Why must wowsers take the fun out of cricket?

1 January 2011

12:00 AM

1 January 2011

12:00 AM

A five-test Ashes series is a cricket spectator’s delight, an opportunity to travel the country watching the great game at the various Test venues. Of all the venues, my favourite is undoubtedly the Adelaide Oval. With its flash new Members’ Stand, the ‘village green’ out the back with the Pimm’s marquee and its grassy hill, Adelaide has easily the most enjoyable atmosphere of any of the Test grounds. Unfortunately, the fate of other grounds now mirrors that of the Aussie team itself, having been stripped of so much of their appeal.
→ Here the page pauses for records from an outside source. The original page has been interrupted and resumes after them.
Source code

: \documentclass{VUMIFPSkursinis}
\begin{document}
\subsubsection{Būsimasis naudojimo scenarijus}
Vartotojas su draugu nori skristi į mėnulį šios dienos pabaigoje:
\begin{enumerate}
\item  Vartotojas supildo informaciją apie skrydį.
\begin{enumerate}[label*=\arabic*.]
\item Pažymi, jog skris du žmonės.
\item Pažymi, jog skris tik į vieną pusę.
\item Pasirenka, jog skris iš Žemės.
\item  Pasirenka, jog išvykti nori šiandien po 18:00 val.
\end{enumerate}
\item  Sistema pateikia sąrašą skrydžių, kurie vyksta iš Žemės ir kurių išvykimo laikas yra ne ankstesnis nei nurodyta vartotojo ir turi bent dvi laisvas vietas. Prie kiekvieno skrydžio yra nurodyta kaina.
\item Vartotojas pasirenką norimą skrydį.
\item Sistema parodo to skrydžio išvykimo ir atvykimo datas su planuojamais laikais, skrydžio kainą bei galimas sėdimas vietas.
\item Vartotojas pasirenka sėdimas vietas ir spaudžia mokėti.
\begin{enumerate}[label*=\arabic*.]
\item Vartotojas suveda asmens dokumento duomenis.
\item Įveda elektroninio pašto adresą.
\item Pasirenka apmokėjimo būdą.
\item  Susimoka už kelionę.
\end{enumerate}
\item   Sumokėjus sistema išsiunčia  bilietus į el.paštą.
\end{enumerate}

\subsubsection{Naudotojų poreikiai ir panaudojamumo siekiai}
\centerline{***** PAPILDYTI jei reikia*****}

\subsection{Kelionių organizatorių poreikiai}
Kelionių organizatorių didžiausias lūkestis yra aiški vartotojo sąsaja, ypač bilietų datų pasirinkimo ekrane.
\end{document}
Sport mirrors life, and the evolution of cricket spectating has reflected broader social trends. For example, the 1970s was an era of social libertarianism, before the onset of political correctness and public health campaigns. It was no different at the cricket. In the 1974/75 Ashes series, a single Test match at the SCG produced 460,000 empty beer cans over five days. Since then, society has become more regulated and risk-averse, as have our cricket grounds. In the 1970s, patrons were subject to a limit of one slab per person that could be brought in. Then followed the ‘two-can limit’ in the early Eighties. By the late Eighties it was illegal to bring in any beer, and by the early Nineties only light beer was being sold, usually lukewarm, in plastic cups.

The same trends are reflected in the grounds themselves. Where diversity once ruled, conformity now prevails. Since the 1980s the SCG hill has been replaced with seats, the Gabba has been completely redeveloped, and at the MCG the original Bay 13 was replaced with a new one. Only in Adelaide does the old hill remain, and with it the old easygoing cricket culture: men can be men, women can be whistled at and no one objects to some colourful behaviour or a few beer showers during the course of the day’s play. It’s all good clean fun and no one gets hurt.

The contrast with Melbourne and Sydney is enormous, rather like that between East and West Berlin. In the Eastern states a culture of punitive wowserism is now enforced by humourless fun police. At the MCG you can be evicted for as little as laughing out of turn or spilling a drop of beer. Bay 13 is now permanently encircled by dozens of security goons, ready to forcibly remove anyone for the slightest indiscretion. The most common reaction from victims as they get frogmarched out by security is not a protestation of innocence, but to simply ask: ‘Why? Just tell me why?’ With each eviction the pubs surrounding the MCG come to resemble detention centres under Julia Gillard, as they overflow with asylum-seekers from the wowserist regime.

Victoria is the state that considers itself the ‘human rights oasis’, the only state to have enacted a bill of rights. But if anyone is in any doubt about the abysmal failure of the Victorian Charter of Rights, look no further than the systematic persecution that occurs at every cricket match at the G.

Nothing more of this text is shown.